Publié le : 27/08/2026 27 août août 08 2026

L’exécution effective d’une décision ordonnant l’expulsion suppose le respect préalable de formalités destinées à préserver les droits du propriétaire comme ceux de l’occupant. Régie par le Code des procédures civiles d’exécution, cette procédure confère au commissaire de justice un rôle déterminant à chaque étape.

La signification de la décision et le commandement de quitter les lieux

Dès que la décision de justice est exécutoire, le commissaire de justice doit la signifier à l’occupant. Il lui délivre ensuite un commandement de quitter les lieux. Cet acte fait en principe courir un délai de deux mois, pendant lequel l’expulsion ne peut pas être poursuivie.

Ce délai offre à l’occupant la possibilité de libérer volontairement le logement.

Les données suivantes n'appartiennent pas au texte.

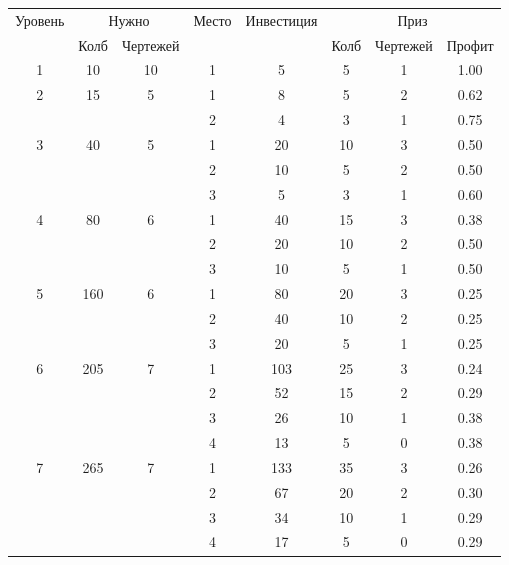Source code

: \begin{longtable}[c]{|c|c|c|c|c|c|c|c|}
    \hline
    \multirow{ 2}{*}{\small Уровень} &
    \multicolumn{2}{|c|}{\small Нужно} &
    \multirow{ 2}{*}{\small Место} & 
    \multirow{ 2}{*}{\small Инвестиция} & 
    \multicolumn{3}{|c|}{\small Приз} \\\cline{2-3}\cline{6-8}
    &
    {\small Колб} & 
    {\small Чертежей} & 
    & &
    {\small Колб} & 
    {\small Чертежей} & 
    {\small Профит}
    \\\hline\endhead
    \multirow{1}{*}{1} & \multirow{1}{*}{10} & \multirow{1}{*}{10} & 1 & 5 & 5 & 1 & 1.00 \\\hline
    \multirow{2}{*}{2} & \multirow{2}{*}{15} & \multirow{2}{*}{5} & 1 & 8 & 5 & 2 & 0.62 \\\cline{4-8}
    & & & 2 & 4 & 3 & 1 & 0.75 \\\hline
    \multirow{3}{*}{3} & \multirow{3}{*}{40} & \multirow{3}{*}{5} & 1 & 20 & 10 & 3 & 0.50 \\\cline{4-8}
    & & & 2 & 10 & 5 & 2 & 0.50 \\\cline{4-8}
    & & & 3 & 5 & 3 & 1 & 0.60 \\\hline
    \multirow{3}{*}{4} & \multirow{3}{*}{80} & \multirow{3}{*}{6} & 1 & 40 & 15 & 3 & 0.38 \\\cline{4-8}
    & & & 2 & 20 & 10 & 2 & 0.50 \\\cline{4-8}
    & & & 3 & 10 & 5 & 1 & 0.50 \\\hline
    \multirow{3}{*}{5} & \multirow{3}{*}{160} & \multirow{3}{*}{6} & 1 & 80 & 20 & 3 & 0.25 \\\cline{4-8}
    & & & 2 & 40 & 10 & 2 & 0.25 \\\cline{4-8}
    & & & 3 & 20 & 5 & 1 & 0.25 \\\hline
    \multirow{4}{*}{6} & \multirow{4}{*}{205} & \multirow{4}{*}{7} & 1 & 103 & 25 & 3 & 0.24 \\\cline{4-8}
    & & & 2 & 52 & 15 & 2 & 0.29 \\\cline{4-8}
    & & & 3 & 26 & 10 & 1 & 0.38 \\\cline{4-8}
    & & & 4 & 13 & 5 & 0 & 0.38 \\\hline
    \multirow{4}{*}{7} & \multirow{4}{*}{265} & \multirow{4}{*}{7} & 1 & 133 & 35 & 3 & 0.26 \\\cline{4-8}
    & & & 2 & 67 & 20 & 2 & 0.30 \\\cline{4-8}
    & & & 3 & 34 & 10 & 1 & 0.29 \\\cline{4-8}
    & & & 4 & 17 & 5 & 0 & 0.29 \\\hline

\end{longtable}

Il lui permet également, le cas échéant, de saisir le juge afin d’obtenir des délais supplémentaires. Dans les situations prévues par la loi, notamment lorsque le juge l’a expressément ordonné ou lorsque des circonstances particulières sont caractérisées, ce délai peut toutefois être réduit ou supprimé.

Durant cette phase préalable, le commissaire de justice assure le suivi du dossier et apprécie si les conditions nécessaires à une libération volontaire des lieux sont réunies.

La mise en œuvre de l’expulsion et le concours de la force publique

Si l’occupant se maintient dans les lieux après l’expiration du délai applicable, le commissaire de justice se présente pour mettre à exécution la mesure d’expulsion. Face à un refus d’ouvrir les portes ou de quitter le logement, il ne dispose cependant d’aucun pouvoir propre de contrainte.

Il établit alors un procès-verbal et demande au préfet le concours de la force publique. Lorsque celui-ci est accordé, l’intervention peut être menée avec l’assistance des forces de l’ordre. À l’inverse, le refus de concours est susceptible, sous certaines conditions, d’engager la responsabilité de l’État et de permettre l’indemnisation du propriétaire.

L’exécution reste en outre soumise à la trêve hivernale, sous réserve des exceptions prévues par les textes. L’accomplissement régulier de chaque formalité permet ainsi de concilier l’exécution de la décision judiciaire avec la protection des droits de l’occupant, tout en sécurisant l’intervention du commissaire de justice.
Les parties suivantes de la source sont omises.